Parnassus had a population of 1,419 in the 2023 New Zealand census, an increase of 96 people (7.3%) since the 2018 census, and an increase of 111 people (8.5%) since the 2013 census. There were 726 males, 687 females, and 3 people of other genders in 609 dwellings. 1.9% of people identified as LGBTIQ+. The median age was 45.5 years (compared with 38.1 years nationally). There were 276 people (19.5%) aged under 15 years, 174 (12.3%) aged 15 to 29, 633 (44.6%) aged 30 to 64, and 336 (23.7%) aged 65 or older.

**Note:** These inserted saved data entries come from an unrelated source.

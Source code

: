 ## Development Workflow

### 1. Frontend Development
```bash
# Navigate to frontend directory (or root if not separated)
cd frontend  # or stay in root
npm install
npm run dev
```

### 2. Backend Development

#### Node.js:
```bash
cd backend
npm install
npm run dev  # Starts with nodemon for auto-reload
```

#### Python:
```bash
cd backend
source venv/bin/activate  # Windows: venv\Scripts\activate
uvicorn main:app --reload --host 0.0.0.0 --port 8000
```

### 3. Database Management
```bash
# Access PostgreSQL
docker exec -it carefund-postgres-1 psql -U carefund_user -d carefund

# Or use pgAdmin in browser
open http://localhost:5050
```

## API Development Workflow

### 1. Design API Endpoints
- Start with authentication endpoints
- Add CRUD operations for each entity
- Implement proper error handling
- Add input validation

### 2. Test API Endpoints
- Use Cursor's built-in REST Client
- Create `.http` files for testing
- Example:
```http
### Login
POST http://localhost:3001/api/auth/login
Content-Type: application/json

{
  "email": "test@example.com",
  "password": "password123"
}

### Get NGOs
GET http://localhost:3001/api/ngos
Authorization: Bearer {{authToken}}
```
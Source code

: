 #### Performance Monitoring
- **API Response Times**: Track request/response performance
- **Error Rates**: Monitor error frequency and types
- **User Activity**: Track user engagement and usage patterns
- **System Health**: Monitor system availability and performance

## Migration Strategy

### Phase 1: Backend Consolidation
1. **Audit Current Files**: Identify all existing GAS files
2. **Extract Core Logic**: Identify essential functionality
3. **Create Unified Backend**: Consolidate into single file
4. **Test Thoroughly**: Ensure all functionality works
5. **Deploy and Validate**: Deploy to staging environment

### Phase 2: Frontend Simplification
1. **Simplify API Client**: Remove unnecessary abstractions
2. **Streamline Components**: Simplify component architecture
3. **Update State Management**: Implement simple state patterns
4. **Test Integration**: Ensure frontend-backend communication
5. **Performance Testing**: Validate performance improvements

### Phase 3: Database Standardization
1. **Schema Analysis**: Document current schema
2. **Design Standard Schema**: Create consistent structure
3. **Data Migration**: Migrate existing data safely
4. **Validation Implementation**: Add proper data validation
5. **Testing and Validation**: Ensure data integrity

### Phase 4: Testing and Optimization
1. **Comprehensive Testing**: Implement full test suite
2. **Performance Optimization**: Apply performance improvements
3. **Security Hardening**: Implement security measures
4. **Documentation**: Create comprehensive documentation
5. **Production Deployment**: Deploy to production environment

People could identify as more than one ethnicity. The results were 91.8% European (Pākehā); 12.1% Māori; 2.1% Pasifika; 3.0% Asian; 0.4% Middle Eastern, Latin American and African New Zealanders (MELAA); and 2.1% other, which includes people giving their ethnicity as "New Zealander". English was spoken by 97.0%, Māori by 2.1%, Samoan by 0.6%, and other languages by 6.6%. No language could be spoken by 2.1% (e.g. too young to talk). New Zealand Sign Language was known by 0.6%. The percentage of people born overseas was 14.4, compared with 28.8% nationally.

Religious affiliations were 30.2% Christian, 0.2% Hindu, 0.6% Māori religious beliefs, 0.4% Buddhist, 0.6% New Age, and 0.4% other religions. People who answered that they had no religion were 57.3%, and 9.5% of people did not answer the census question.

Of those at least 15 years old, 180 (15.7%) people had a bachelor's or higher degree, 630 (55.1%) had a post-high school certificate or diploma, and 330 (28.9%) people exclusively held high school qualifications. The median income was $34,000, compared with $41,500 nationally. 72 people (6.3%) earned over $100,000 compared to 12.1% nationally. The employment status of those at least 15 was 522 (45.7%) full-time, 228 (19.9%) part-time, and 15 (1.3%) unemployed.